Work order
Bring together every line in the data that includes "query".

Rendered images with source text:
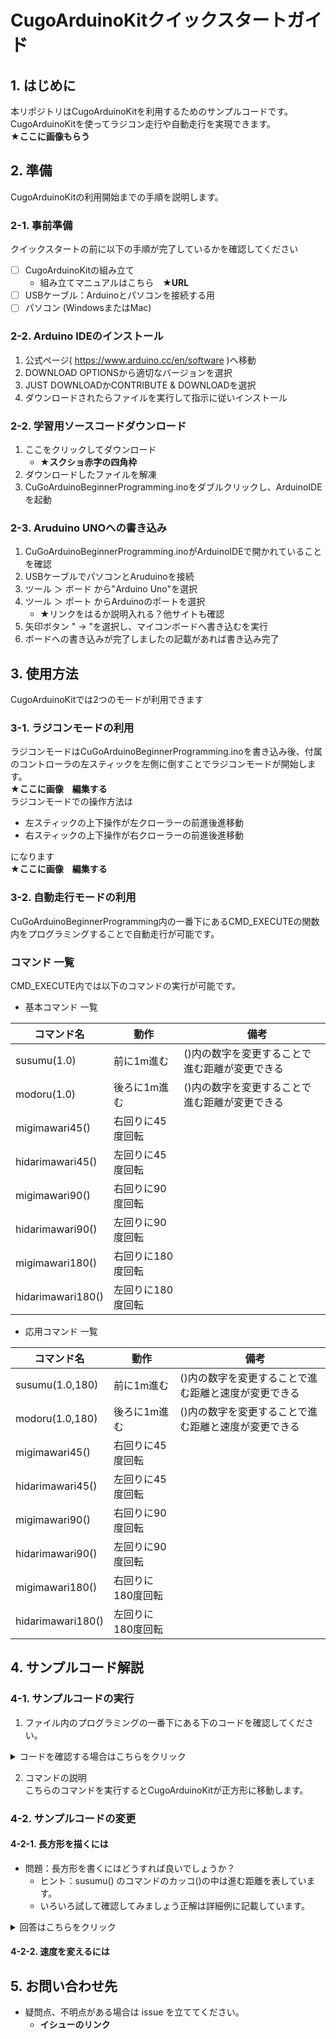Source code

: # CugoArduinoKitクイックスタートガイド
## 1. はじめに
本リポジトリはCugoArduinoKitを利用するためのサンプルコードです。
CugoArduinoKitを使ってラジコン走行や自動走行を実現できます。</br>
**★ここに画像もらう**
## 2. 準備
CugoArduinoKitの利用開始までの手順を説明します。
### 2-1. 事前準備
クイックスタートの前に以下の手順が完了しているかを確認してください<br>
- [ ] CugoArduinoKitの組み立て
  - 組み立てマニュアルはこちら　**★URL**
- [ ] USBケーブル：Arduinoとパソコンを接続する用
- [ ] パソコン (WindowsまたはMac)
### 2-2. Arduino IDEのインストール
1. 公式ページ( https://www.arduino.cc/en/software )へ移動
2. DOWNLOAD OPTIONSから適切なバージョンを選択
3. JUST DOWNLOADかCONTRIBUTE & DOWNLOADを選択
4. ダウンロードされたらファイルを実行して指示に従いインストール
### 2-2. 学習用ソースコードダウンロード
1. ここをクリックしてダウンロード
   - **★スクショ赤字の四角枠**
2. ダウンロードしたファイルを解凍
3. CuGoArduinoBeginnerProgramming.inoをダブルクリックし、ArduinoIDEを起動
### 2-3. Aruduino UNOへの書き込み

1. CuGoArduinoBeginnerProgramming.inoがArduinoIDEで開かれていることを確認
2. USBケーブルでパソコンとAruduinoを接続
3. ツール ＞ ボード から"Arduino Uno"を選択　
4. ツール ＞ ポート からArduinoのポートを選択
   - ★リンクをはるか説明入れる？他サイトも確認
5. 矢印ボタン " → "を選択し、マイコンボードへ書き込むを実行
6. ボードへの書き込みが完了しましたの記載があれば書き込み完了
## 3. 使用方法
CugoArduinoKitでは2つのモードが利用できます
### 3-1. ラジコンモードの利用
ラジコンモードはCuGoArduinoBeginnerProgramming.inoを書き込み後、付属のコントローラの左スティックを左側に倒すことでラジコンモードが開始します。 <br>
**★ここに画像　編集する** <br>
ラジコンモードでの操作方法は<br>
- 左スティックの上下操作が左クローラーの前進後進移動
- 右スティックの上下操作が右クローラーの前進後進移動　<br>

になります<br>
**★ここに画像　編集する** <br>
### 3-2. 自動走行モードの利用
CuGoArduinoBeginnerProgramming内の一番下にあるCMD_EXECUTEの関数内をプログラミングすることで自動走行が可能です。
### コマンド 一覧
CMD_EXECUTE内では以下のコマンドの実行が可能です。<br>

- 基本コマンド 一覧<br>

|  コマンド名  |  動作  |　備考 |
| ---- | ---- | ---- |
|  susumu(1.0)  |  前に1m進む  | ()内の数字を変更することで進む距離が変更できる |
|  modoru(1.0)  |  後ろに1m進む  | ()内の数字を変更することで進む距離が変更できる |
|  migimawari45()  |  右回りに45度回転  |      |
|  hidarimawari45()  |  左回りに45度回転  |      |
|  migimawari90()  |  右回りに90度回転  |      |
|  hidarimawari90()  |  左回りに90度回転  |      |
|  migimawari180()  |  右回りに180度回転  |      |
|  hidarimawari180()  |  左回りに180度回転  |      |

- 応用コマンド 一覧<br> 

|  コマンド名  |  動作  |　備考 |
| ---- | ---- | ---- |
|  susumu(1.0,180)  |  前に1m進む  | ()内の数字を変更することで進む距離と速度が変更できる |
|  modoru(1.0,180)  |  後ろに1m進む  | ()内の数字を変更することで進む距離と速度が変更できる |
|  migimawari45()  |  右回りに45度回転  |      |
|  hidarimawari45()  |  左回りに45度回転  |      |
|  migimawari90()  |  右回りに90度回転  |      |
|  hidarimawari90()  |  左回りに90度回転  |      |
|  migimawari180()  |  右回りに180度回転  |      |
|  hidarimawari180()  |  左回りに180度回転  |      |

## 4. サンプルコード解説
### 4-1. サンプルコードの実行
1. ファイル内のプログラミングの一番下にある下のコードを確認してください。

<details>

<summary>コードを確認する場合はこちらをクリック</summary>

 ```c
  void CMD_EXECUTE()
  {
  cmd_manager();  // おまじない

  // ここから↓を改造していこう！

  button();//ボタン押し待ち

  susumu(1.0);
  matsu(1000); 
  
  migimawari90();
  matsu(1000); 
  
  susumu(1.0);
  matsu(1000); 
  
  migimawari90();
  matsu(1000); 
  
  susumu(1.0);
  matsu(1000); 
  
  migimawari90();
  matsu(1000);
  
  susumu(1.0);
  matsu(1000); 
  
  migimawari90();
  matsu(1000);  
  // ここから↑を改造していこう！

  cmd_end(motor_controllers);      // おまじない
  }
  ```

</details>

2. コマンドの説明 <br>
こちらのコマンドを実行するとCugoArduinoKitが正方形に移動します。


### 4-2. サンプルコードの変更
#### 4-2-1. 長方形を描くには
- 問題：長方形を書くにはどうすれば良いでしょうか？
  - ヒント：susumu() のコマンドのカッコ()の中は進む距離を表しています。
  - いろいろ試して確認してみましょう正解は詳細例に記載しています。

<details>
<summary>回答はこちらをクリック</summary>

デモのsusumuコマンドの中を変更して、向かい合う辺は同じ距離を進むように変更しよう<br>
以下、正解例
 ```c
  void CMD_EXECUTE()
  {
  cmd_manager();  // おまじない

  // ここから↓を改造していこう！

  button();//ボタン押し待ち

  susumu(2.0); // ★デモプログラミングからの変更箇所
  matsu(1000); 
  
  migimawari90();
  matsu(1000); 
  
  susumu(1.0);
  matsu(1000); 
  
  migimawari90();
  matsu(1000); 
  
  susumu(2.0); // ★デモプログラミングからの変更箇所
  matsu(1000); 
  
  migimawari90();
  matsu(1000);
  
  susumu(1.0);
  matsu(1000); 
  
  migimawari90();
  matsu(1000);  
  // ここから↑を改造していこう！

  cmd_end(motor_controllers);      // おまじない
  }
  ```
</details>

#### 4-2-2. 速度を変えるには

## 5. お問い合わせ先
- 疑問点、不明点がある場合は issue を立ててください。
  - **イシューのリンク**
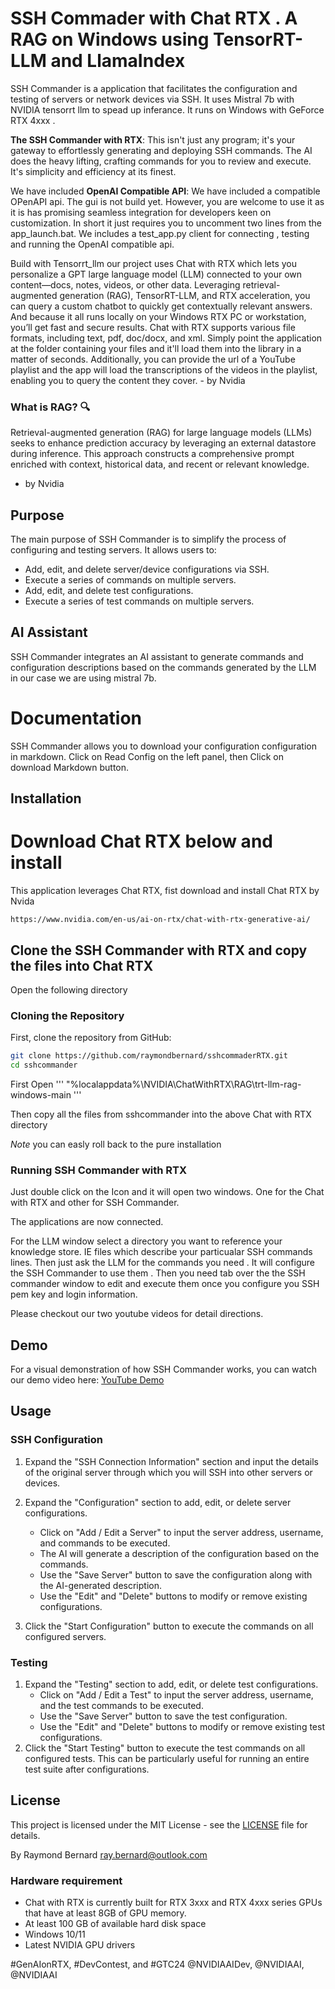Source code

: # SSH Commader with Chat RTX .  A RAG on Windows using TensorRT-LLM and LlamaIndex 


SSH Commander is a application that facilitates the configuration and testing of servers or network devices via SSH. It uses Mistral 7b with NVIDIA tensorrt llm to spead up inferance.  It runs on Windows with GeForce RTX 4xxx . 

 **The SSH Commander with RTX**: This isn't just any program; it's your gateway to effortlessly generating and deploying SSH commands. The AI does the heavy lifting, crafting commands for you to review and execute. It's simplicity and efficiency at its finest.

We have included **OpenAI Compatible API**: We have included a compatible OPenAPI api.  The gui is not build yet.  However, you are welcome to use it as it is has promising seamless integration for developers keen on customization. In short it just requires you to uncomment two lines from the app_launch.bat.  We includes a test_app.py client for connecting , testing and running the OpenAI compatible api. 


Build with Tensorrt_llm our project uses Chat with RTX which lets you personalize a GPT large language model (LLM) connected to your own content—docs, notes, videos, or other data. Leveraging retrieval-augmented generation (RAG), TensorRT-LLM, and RTX acceleration, you can query a custom chatbot to quickly get contextually relevant answers. And because it all runs locally on your Windows RTX PC or workstation, you’ll get fast and secure results.
Chat with RTX supports various file formats, including text, pdf, doc/docx, and xml. Simply point the application at the folder containing your files and it'll load them into the library in a matter of seconds. Additionally, you can provide the url of a YouTube playlist and the app will load the transcriptions of the videos in the playlist, enabling you to query the content they cover. - by Nvidia 


### What is RAG? 🔍
Retrieval-augmented generation (RAG) for large language models (LLMs) seeks to enhance prediction accuracy by leveraging an external datastore during inference. This approach constructs a comprehensive prompt enriched with context, historical data, and recent or relevant knowledge.
- by Nvidia 

## Purpose

The main purpose of SSH Commander is to simplify the process of configuring and testing servers. It allows users to:

- Add, edit, and delete server/device configurations via SSH.
- Execute a series of commands on multiple servers.
- Add, edit, and delete test configurations.
- Execute a series of test commands on multiple servers.

## AI Assistant

SSH Commander integrates an AI assistant to generate commands and configuration descriptions based on the commands generated by the LLM in our case we are 
using mistral 7b.  


# Documentation

SSH Commander allows you to download your configuration configuration in markdown.
Click on Read Config on the left panel, then Click on download Markdown button. 

## Installation

# Download Chat RTX below and install 
This application leverages Chat RTX, fist download and install Chat RTX by Nvida 

```
https://www.nvidia.com/en-us/ai-on-rtx/chat-with-rtx-generative-ai/

```

## Clone the SSH Commander with RTX and copy the files into Chat RTX

Open the following directory 
### Cloning the Repository

First, clone the repository from GitHub:

```bash
git clone https://github.com/raymondbernard/sshcommaderRTX.git
cd sshcommander
```

First Open 
'''
"%localappdata%\NVIDIA\ChatWithRTX\RAG\trt-llm-rag-windows-main
'''

Then copy all the files from sshcommander into the above Chat with RTX directory 

*Note*  you can easly roll back to the pure installation

### Running SSH Commander with RTX

Just double click on the Icon and it will open two windows.
One for the Chat with RTX and other for SSH Commander.

The applications are now connected. 

For the LLM window select a directory you want to reference your knowledge store. IE files which describe your particualar SSH commands lines. 
Then just ask the LLM for the commands you need .  It will configure the SSH Commander to use them .  Then you need tab over the the SSH commander 
window to edit and execute them once you configure you SSH pem key and login information. 

Please checkout our two youtube videos for detail directions. 


## Demo 

For a visual demonstration of how SSH Commander works, you can watch our demo video here: [YouTube Demo](https://youtu.be/4gGqr2Olrpc)


## Usage

### SSH Configuration 

1. Expand the "SSH Connection Information" section and input the details of the original server through which you will SSH into other servers or devices.

2. Expand the "Configuration" section to add, edit, or delete server configurations.
   - Click on "Add / Edit a Server" to input the server address, username, and commands to be executed.
   - The AI will generate a description of the configuration based on the commands.
   - Use the "Save Server" button to save the configuration along with the AI-generated description.
   - Use the "Edit" and "Delete" buttons to modify or remove existing configurations.

3. Click the "Start Configuration" button to execute the commands on all configured servers.


### Testing

1. Expand the "Testing" section to add, edit, or delete test configurations.
   - Click on "Add / Edit a Test" to input the server address, username, and the test commands to be executed.
   - Use the "Save Server" button to save the test configuration.
   - Use the "Edit" and "Delete" buttons to modify or remove existing test configurations.
2. Click the "Start Testing" button to execute the test commands on all configured tests. This can be particularly useful for running an entire test suite after configurations.

## License

This project is licensed under the MIT License - see the [LICENSE](LICENSE) file for details.

By Raymond Bernard
ray.bernard@outlook.com

### Hardware requirement
- Chat with RTX is currently built for RTX 3xxx and RTX 4xxx series GPUs that have at least 8GB of GPU memory.
- At least 100 GB of available hard disk space
- Windows 10/11
- Latest NVIDIA GPU drivers



#GenAIonRTX, #DevContest, and #GTC24
@NVIDIAAIDev, @NVIDIAAI, @NVIDIAAI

Your solution
Build with Tensorrt_llm our project uses Chat with RTX which lets you personalize a GPT large language model (LLM) connected to your own content—docs, notes, videos, or other data. Leveraging retrieval-augmented generation (RAG), TensorRT-LLM, and RTX acceleration, you can query a custom chatbot to quickly get contextually relevant answers. And because it all runs locally on your Windows RTX PC or workstation, you’ll get fast and secure results.
Chat with RTX supports various file formats, including text, pdf, doc/docx, and xml. Simply point the application at the folder containing your files and it'll load them into the library in a matter of seconds. Additionally, you can provide the url of a YouTube playlist and the app will load the transcriptions of the videos in the playlist, enabling you to query the content they cover. - by Nvidia 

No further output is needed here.